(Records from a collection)
━━━━━━━━━━━━━━━━━━━━━━━━━━━━━━
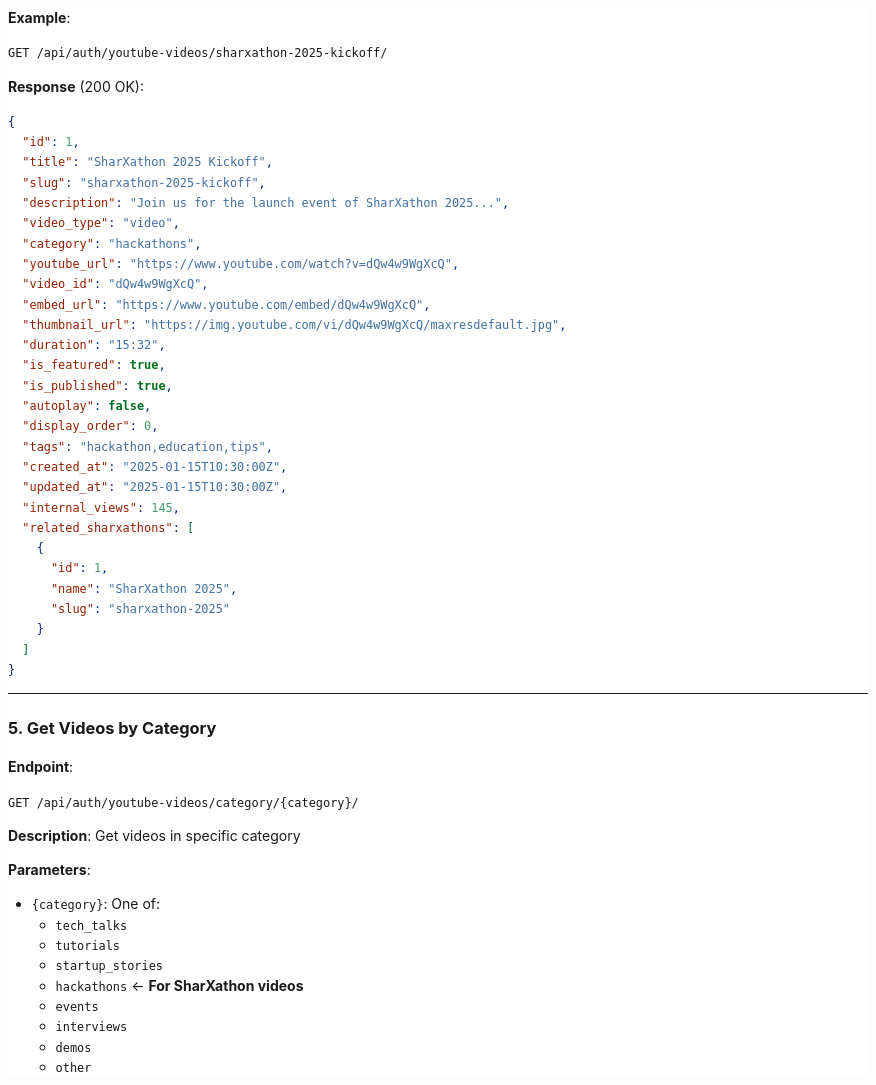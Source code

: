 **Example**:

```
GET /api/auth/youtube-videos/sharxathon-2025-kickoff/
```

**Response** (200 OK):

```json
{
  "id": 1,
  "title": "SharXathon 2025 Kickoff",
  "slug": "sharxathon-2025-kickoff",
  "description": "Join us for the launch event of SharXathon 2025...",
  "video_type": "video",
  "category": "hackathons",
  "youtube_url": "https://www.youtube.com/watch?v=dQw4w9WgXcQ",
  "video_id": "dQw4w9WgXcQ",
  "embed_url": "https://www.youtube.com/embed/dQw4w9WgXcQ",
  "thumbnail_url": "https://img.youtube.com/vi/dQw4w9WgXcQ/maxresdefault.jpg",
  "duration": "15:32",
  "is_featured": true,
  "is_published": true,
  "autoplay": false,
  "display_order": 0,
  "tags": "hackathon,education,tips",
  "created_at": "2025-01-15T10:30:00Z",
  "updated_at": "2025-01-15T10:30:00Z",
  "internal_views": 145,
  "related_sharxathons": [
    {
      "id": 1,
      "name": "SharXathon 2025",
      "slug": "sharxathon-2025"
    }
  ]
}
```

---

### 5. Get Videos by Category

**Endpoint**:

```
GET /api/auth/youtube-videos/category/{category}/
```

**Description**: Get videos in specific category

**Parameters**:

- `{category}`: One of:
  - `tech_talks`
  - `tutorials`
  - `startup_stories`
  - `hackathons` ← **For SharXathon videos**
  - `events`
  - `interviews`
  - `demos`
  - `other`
━━━━━━━━━━━━━━━━━━━━━━━━━━━━━━
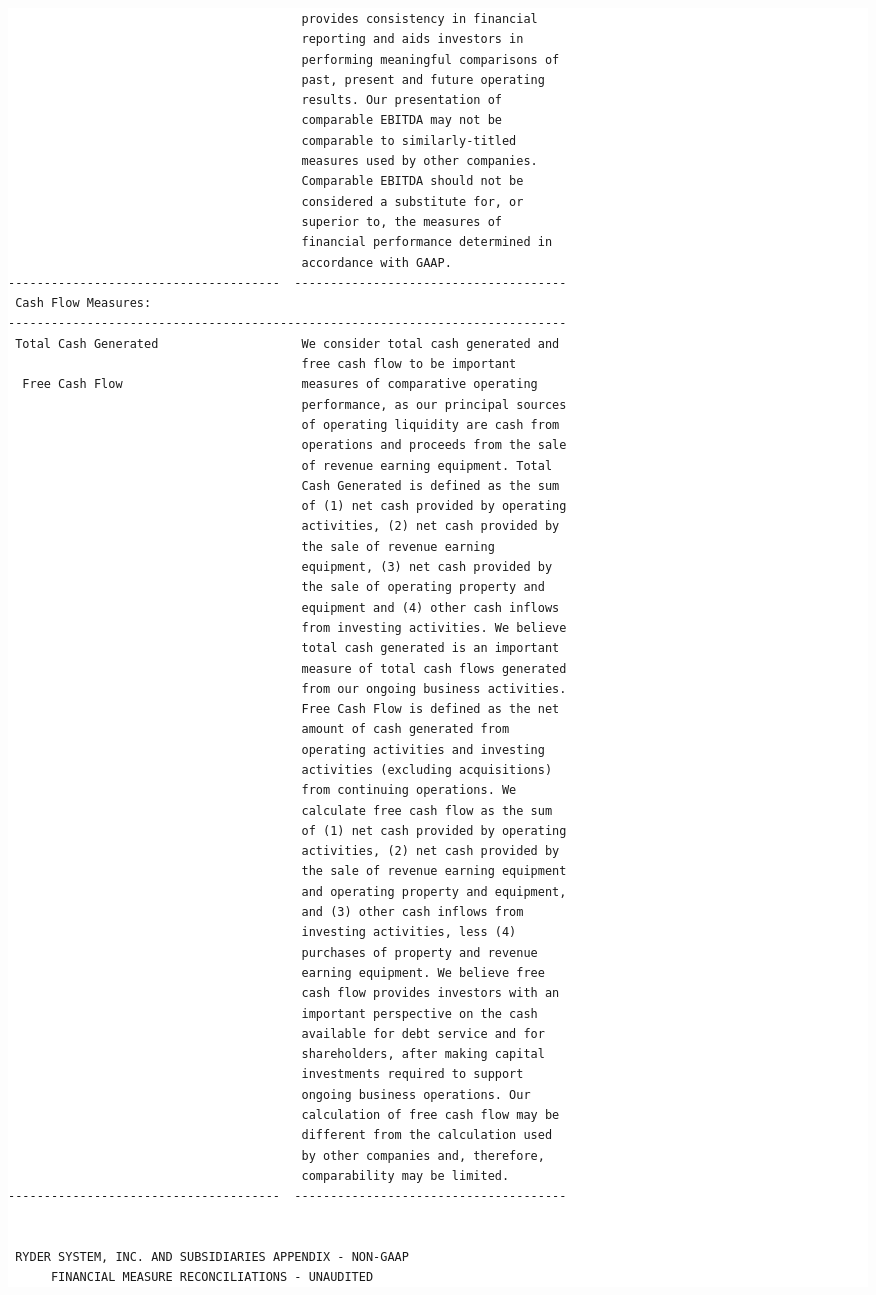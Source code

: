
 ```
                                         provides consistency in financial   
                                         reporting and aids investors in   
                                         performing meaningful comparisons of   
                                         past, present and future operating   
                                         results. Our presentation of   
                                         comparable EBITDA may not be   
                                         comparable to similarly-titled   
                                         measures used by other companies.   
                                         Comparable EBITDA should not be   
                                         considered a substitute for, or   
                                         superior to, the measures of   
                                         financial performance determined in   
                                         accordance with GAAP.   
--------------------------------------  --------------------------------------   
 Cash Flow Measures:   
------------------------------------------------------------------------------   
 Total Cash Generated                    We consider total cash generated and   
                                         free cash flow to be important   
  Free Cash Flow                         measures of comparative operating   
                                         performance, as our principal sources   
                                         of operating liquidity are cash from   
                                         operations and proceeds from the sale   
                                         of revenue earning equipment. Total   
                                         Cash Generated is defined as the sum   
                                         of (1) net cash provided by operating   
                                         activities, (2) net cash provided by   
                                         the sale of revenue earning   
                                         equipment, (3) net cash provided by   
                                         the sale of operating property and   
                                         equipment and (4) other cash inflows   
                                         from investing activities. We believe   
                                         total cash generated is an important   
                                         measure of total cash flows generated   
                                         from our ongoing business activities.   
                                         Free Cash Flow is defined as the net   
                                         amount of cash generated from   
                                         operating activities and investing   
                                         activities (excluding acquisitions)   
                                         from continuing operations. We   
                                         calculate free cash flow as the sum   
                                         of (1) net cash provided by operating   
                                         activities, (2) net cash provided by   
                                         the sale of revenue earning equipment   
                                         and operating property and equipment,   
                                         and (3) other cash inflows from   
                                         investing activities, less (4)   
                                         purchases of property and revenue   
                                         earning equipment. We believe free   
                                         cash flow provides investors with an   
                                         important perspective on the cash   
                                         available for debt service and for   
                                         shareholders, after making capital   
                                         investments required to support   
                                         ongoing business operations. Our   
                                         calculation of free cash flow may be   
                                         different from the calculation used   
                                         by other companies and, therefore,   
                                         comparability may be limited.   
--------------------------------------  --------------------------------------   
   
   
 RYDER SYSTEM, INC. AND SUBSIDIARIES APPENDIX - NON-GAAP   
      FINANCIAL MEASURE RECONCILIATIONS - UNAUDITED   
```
━━━━━━━━━━━━━━━━━━━━━━━━━━━━━━
### What to work on
Provide solely the number of lines in the data that include the word "investing".

### Solution for this exercise
3